Vai Brotar é a canção que encerra o lado A, e assim como Letícia definiu: “é o apocalipse de uma manifestação utópica dos espiritualizados versus cínicos”. A sonoridade oitentista tropicaliente da canção sugere uma viagem quase surrealista pela criatividade vibrante dos compositores e é quase possível ouvir, de forma inconsciente, o chiado do disco ao se encerrar e os poucos momentos de silêncio em que tiramos a agulha e viramos o LP.
No lado B, somos jogados diretamente em Cuidado, Paixão, o encontro do furacão Letrux e o samba, dando um gostinho de alguns experimentos sonoros feitos nessa segunda parte.
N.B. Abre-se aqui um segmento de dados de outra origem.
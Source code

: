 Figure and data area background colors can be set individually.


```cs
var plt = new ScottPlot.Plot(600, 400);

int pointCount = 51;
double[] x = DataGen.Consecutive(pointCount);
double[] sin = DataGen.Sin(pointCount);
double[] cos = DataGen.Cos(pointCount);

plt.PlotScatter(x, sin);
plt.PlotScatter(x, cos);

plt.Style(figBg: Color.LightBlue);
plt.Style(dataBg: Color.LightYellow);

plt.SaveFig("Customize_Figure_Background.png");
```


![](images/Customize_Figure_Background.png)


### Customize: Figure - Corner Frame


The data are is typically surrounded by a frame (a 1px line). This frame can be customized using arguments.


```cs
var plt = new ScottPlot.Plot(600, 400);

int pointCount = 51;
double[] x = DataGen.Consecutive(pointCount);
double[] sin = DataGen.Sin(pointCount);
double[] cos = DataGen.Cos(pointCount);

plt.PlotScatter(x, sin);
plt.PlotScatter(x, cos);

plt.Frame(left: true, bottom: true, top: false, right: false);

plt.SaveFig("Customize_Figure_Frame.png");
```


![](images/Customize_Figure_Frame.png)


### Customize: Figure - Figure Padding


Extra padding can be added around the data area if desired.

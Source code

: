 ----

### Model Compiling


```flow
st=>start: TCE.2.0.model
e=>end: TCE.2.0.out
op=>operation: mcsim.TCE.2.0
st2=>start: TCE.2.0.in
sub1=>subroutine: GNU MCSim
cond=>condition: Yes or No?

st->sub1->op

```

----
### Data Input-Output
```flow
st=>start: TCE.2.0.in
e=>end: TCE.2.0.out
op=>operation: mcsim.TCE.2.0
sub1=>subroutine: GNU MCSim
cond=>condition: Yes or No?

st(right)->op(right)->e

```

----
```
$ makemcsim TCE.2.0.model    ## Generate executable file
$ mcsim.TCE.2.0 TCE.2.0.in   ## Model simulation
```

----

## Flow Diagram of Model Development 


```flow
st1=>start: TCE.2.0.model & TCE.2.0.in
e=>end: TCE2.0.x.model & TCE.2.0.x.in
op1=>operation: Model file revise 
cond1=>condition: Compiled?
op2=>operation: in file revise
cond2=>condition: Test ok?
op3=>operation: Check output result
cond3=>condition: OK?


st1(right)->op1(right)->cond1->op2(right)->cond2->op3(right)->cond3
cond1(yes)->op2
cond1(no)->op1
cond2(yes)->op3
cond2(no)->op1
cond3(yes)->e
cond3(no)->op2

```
A letra narra uma pequena confusão dos arroubos românticos e atrapalhados de Letícia, onde é quase possível visualizar a cena doce e um tanto cômica no corredor do mercado, do encontro de duas pessoas em momentos diferentes e sentimentos diferentes, onde um tchau é confundido por te amo. A faixa seguinte, Sente o Drama, traz um quê de Janis Joplin na bateria e as guitarras arrastadas, numa parceria acertada com Liniker e novamente somos apresentados às insatisfações pessoais da cantora que também se refletem nos pequenos conflitos diários da geração com a qual ela se comunica.
A viagem sonora e quase lisérgica do disco prossegue nas canções El Dia Que no Me Quieras, numa mistura fantástica do sintetizador e o sotaque tijucano nas frases cantadas deliciosamente em espanhol, e em Abalos Sísmicos, tão atual em sua temática quanto ousada em suas mudanças repentinas de ritmos e rumos. Salve Poseidon nos traz novamente o jeito divertido com que Letrux conduz suas músicas, e seja pelo título da canção, a batida envolvente ou a menção ao dois de fevereiro, somos levados diretamente à beira do mar. Novamente a cantora nos dá um de seus desabafos pessoais, dessa vez dizendo: “Eu choro com as coincidências/Eu quero estar em todas as coincidências”. Letícia pode ser apaixonada por elas, mas não foi por mero acaso que se tornou a artista que é hoje.
O encerramento do disco através de uma canção em inglês, íntima e com apenas a voz de Letícia em destaque nos dá a sensação de tradição, remetendo diretamente ao fechamento do Climão. Amarrando o trabalho, na canção Letrux reafirma sua identidade artística.
O tom trágico, pessoal e ao mesmo tempo cínico de Letrux Aos Prantos nos mostra exatamente quem é Letrux: profunda, intensa, sagaz, inteligente e claro, cômica. Uma artista que entende sua voz, suas angústias e felicidades e sabe exatamente o caminho que trilha ao colocar um trabalho na estrada. Um trabalho completo, coeso, de uma estética bem construída e que em suas particularidades, faz jus à indicação ao prêmio e se configura como um dos possíveis favoritos.